(Saved entries)
= Beginning of Section =
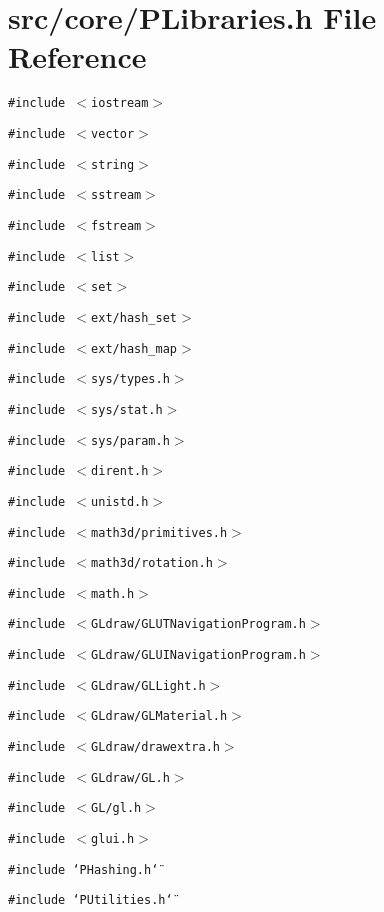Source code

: \section{src/core/PLibraries.h File Reference}
\label{PLibraries_8h}


{\tt \#include $<$iostream$>$}\par
{\tt \#include $<$vector$>$}\par
{\tt \#include $<$string$>$}\par
{\tt \#include $<$sstream$>$}\par
{\tt \#include $<$fstream$>$}\par
{\tt \#include $<$list$>$}\par
{\tt \#include $<$set$>$}\par
{\tt \#include $<$ext/hash\_\-set$>$}\par
{\tt \#include $<$ext/hash\_\-map$>$}\par
{\tt \#include $<$sys/types.h$>$}\par
{\tt \#include $<$sys/stat.h$>$}\par
{\tt \#include $<$sys/param.h$>$}\par
{\tt \#include $<$dirent.h$>$}\par
{\tt \#include $<$unistd.h$>$}\par
{\tt \#include $<$math3d/primitives.h$>$}\par
{\tt \#include $<$math3d/rotation.h$>$}\par
{\tt \#include $<$math.h$>$}\par
{\tt \#include $<$GLdraw/GLUTNavigation\-Program.h$>$}\par
{\tt \#include $<$GLdraw/GLUINavigation\-Program.h$>$}\par
{\tt \#include $<$GLdraw/GLLight.h$>$}\par
{\tt \#include $<$GLdraw/GLMaterial.h$>$}\par
{\tt \#include $<$GLdraw/drawextra.h$>$}\par
{\tt \#include $<$GLdraw/GL.h$>$}\par
{\tt \#include $<$GL/gl.h$>$}\par
{\tt \#include $<$glui.h$>$}\par
{\tt \#include \char`\"{}PHashing.h\char`\"{}}\par
{\tt \#include \char`\"{}PUtilities.h\char`\"{}}\par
= End of Section =
▸ Activity: Where a line of the entries above holds the word "GLdraw", return that line.

▸ Finished task:
{\tt \#include $<$GLdraw/GLUTNavigation\-Program.h$>$}\par
{\tt \#include $<$GLdraw/GLUINavigation\-Program.h$>$}\par
{\tt \#include $<$GLdraw/GLLight.h$>$}\par
{\tt \#include $<$GLdraw/GLMaterial.h$>$}\par
{\tt \#include $<$GLdraw/drawextra.h$>$}\par
{\tt \#include $<$GLdraw/GL.h$>$}\par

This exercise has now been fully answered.